Most kids' brand activations are forgotten by the drive home from the airport. They're built for the photograph, not the family. Cartoon Network came to us with a harder ambition: build something at Atlantis that families would plan their next vacation around — and then keep planning around, summer after summer.
The constraint was real. Atlantis is already one of the most overdesigned environments in the Caribbean — water slides, marine habitats, casino, twelve restaurants. A traditional brand activation in that context would have been visual noise. The challenge wasn't to add another attraction. It was to give the resort a rhythm — a week-shape parents could count on and kids could recognize as theirs.
So we built a season, not an installation.

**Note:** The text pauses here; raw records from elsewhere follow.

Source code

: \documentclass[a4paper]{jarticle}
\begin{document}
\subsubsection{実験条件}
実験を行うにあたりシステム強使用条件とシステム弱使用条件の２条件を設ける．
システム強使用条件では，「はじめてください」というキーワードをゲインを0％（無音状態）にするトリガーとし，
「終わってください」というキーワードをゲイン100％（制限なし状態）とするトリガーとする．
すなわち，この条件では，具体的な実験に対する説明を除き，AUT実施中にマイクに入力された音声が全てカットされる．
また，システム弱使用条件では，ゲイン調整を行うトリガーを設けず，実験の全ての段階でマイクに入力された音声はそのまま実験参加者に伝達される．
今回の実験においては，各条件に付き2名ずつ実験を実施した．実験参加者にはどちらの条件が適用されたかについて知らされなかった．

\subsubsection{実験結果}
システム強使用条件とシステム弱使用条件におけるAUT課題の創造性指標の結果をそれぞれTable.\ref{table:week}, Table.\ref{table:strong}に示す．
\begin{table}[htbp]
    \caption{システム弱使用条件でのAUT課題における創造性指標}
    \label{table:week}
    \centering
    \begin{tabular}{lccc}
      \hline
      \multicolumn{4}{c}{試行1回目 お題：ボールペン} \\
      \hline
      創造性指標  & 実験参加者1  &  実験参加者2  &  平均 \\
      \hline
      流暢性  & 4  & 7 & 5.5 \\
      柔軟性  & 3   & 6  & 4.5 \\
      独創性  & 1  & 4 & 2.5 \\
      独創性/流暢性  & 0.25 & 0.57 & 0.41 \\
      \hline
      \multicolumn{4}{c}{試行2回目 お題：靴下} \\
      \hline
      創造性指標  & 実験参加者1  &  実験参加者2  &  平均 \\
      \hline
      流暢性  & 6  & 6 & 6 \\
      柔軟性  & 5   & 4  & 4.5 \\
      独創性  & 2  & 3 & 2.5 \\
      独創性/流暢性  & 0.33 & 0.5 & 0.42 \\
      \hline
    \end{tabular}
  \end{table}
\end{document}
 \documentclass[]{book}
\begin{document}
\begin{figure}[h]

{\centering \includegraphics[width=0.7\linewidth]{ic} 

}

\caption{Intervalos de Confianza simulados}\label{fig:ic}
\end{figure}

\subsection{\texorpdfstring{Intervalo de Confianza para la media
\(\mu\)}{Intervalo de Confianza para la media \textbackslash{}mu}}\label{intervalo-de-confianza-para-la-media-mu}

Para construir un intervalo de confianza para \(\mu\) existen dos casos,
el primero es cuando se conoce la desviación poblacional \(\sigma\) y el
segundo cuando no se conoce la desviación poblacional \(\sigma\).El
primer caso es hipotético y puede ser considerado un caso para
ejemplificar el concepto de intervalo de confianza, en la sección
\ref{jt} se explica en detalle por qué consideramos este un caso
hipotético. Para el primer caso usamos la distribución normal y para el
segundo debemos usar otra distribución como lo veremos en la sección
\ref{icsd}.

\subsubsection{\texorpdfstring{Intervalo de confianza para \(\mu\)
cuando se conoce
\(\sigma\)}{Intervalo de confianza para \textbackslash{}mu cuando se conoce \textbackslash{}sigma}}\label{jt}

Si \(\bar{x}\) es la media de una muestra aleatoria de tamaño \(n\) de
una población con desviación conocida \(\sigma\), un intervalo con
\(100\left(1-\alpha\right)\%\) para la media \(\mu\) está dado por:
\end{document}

Each summer opened with a beachside kickoff concert — Paramore one year, All American Rejects, Gym Class Heroes, Jordin Sparks, Travie McCoy in others. Free for resort guests, sand under their feet, the Royal Towers behind the stage. The concert wasn't a marketing tactic. It was a signal: summer at Atlantis starts now, and Cartoon Network is hosting. That signal traveled — guests booked the opening week to catch the show, and the program had its center of gravity before the season even started.
From there, the rhythm took over. The Cartoon Network Lagoon — a 9,000 square foot inflatable Adventure Time obstacle course with a sixteen-foot Finn and Jake, anchored in Paradise Lagoon — became the daily anchor. Costume character parades through Marina Village in the late afternoon. Screen on the Green three nights a week by Dolphin Cay. Dive-in pool screenings at night, Adventure Time playing on a screen framed by the Royal Towers, families floating below. A NERF Super Soaker partnership with Hasbro turned the pool decks into something kids talked about for the rest of the year.
The thinking was an early version of what we now call The Steady Rhythm: the brands and places that build the deepest affinity aren't the ones with the loudest single moment, they're the ones with a reliable cadence people can plan around. By year two, families were timing their summers to it. By year five, it had become part of how Atlantis sold the season.
Most brand partnerships don't compound. The ones that do almost always look more like programming than promotion.